-- WHAT IS NEEDED --
The reply should hold every line of the data, unchanged and complete.

-- DATA PROVIDED --

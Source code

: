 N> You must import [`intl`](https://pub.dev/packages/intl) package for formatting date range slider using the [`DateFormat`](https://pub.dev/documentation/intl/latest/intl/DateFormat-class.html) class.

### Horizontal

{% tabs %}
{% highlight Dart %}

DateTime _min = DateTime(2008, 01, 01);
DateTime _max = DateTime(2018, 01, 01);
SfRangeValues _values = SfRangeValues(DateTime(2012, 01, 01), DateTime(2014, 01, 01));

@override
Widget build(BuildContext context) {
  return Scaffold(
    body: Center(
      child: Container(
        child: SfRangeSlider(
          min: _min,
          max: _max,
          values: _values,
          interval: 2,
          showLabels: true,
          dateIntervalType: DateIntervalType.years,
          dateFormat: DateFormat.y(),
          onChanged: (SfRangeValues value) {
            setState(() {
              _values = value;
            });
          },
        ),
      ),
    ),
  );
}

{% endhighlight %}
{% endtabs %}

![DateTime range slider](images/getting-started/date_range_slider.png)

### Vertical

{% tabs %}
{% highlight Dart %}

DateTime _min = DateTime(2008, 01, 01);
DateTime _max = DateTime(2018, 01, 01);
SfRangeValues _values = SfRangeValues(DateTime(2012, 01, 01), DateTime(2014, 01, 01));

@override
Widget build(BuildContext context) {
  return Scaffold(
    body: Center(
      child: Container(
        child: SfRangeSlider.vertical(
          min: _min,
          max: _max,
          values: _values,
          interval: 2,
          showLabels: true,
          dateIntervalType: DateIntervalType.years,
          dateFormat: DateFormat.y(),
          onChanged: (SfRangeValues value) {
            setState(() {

-- ANSWER SECTION --
Source code

: N> You must import [`intl`](https://pub.dev/packages/intl) package for formatting date range slider using the [`DateFormat`](https://pub.dev/documentation/intl/latest/intl/DateFormat-class.html) class.

### Horizontal

{% tabs %}
{% highlight Dart %}

DateTime _min = DateTime(2008, 01, 01);
DateTime _max = DateTime(2018, 01, 01);
SfRangeValues _values = SfRangeValues(DateTime(2012, 01, 01), DateTime(2014, 01, 01));

@override
Widget build(BuildContext context) {
  return Scaffold(
    body: Center(
      child: Container(
        child: SfRangeSlider(
          min: _min,
          max: _max,
          values: _values,
          interval: 2,
          showLabels: true,
          dateIntervalType: DateIntervalType.years,
          dateFormat: DateFormat.y(),
          onChanged: (SfRangeValues value) {
            setState(() {
              _values = value;
            });
          },
        ),
      ),
    ),
  );
}

{% endhighlight %}
{% endtabs %}

![DateTime range slider](images/getting-started/date_range_slider.png)

### Vertical

{% tabs %}
{% highlight Dart %}

DateTime _min = DateTime(2008, 01, 01);
DateTime _max = DateTime(2018, 01, 01);
SfRangeValues _values = SfRangeValues(DateTime(2012, 01, 01), DateTime(2014, 01, 01));

@override
Widget build(BuildContext context) {
  return Scaffold(
    body: Center(
      child: Container(
        child: SfRangeSlider.vertical(
          min: _min,
          max: _max,
          values: _values,
          interval: 2,
          showLabels: true,
          dateIntervalType: DateIntervalType.years,
          dateFormat: DateFormat.y(),
          onChanged: (SfRangeValues value) {
            setState(() {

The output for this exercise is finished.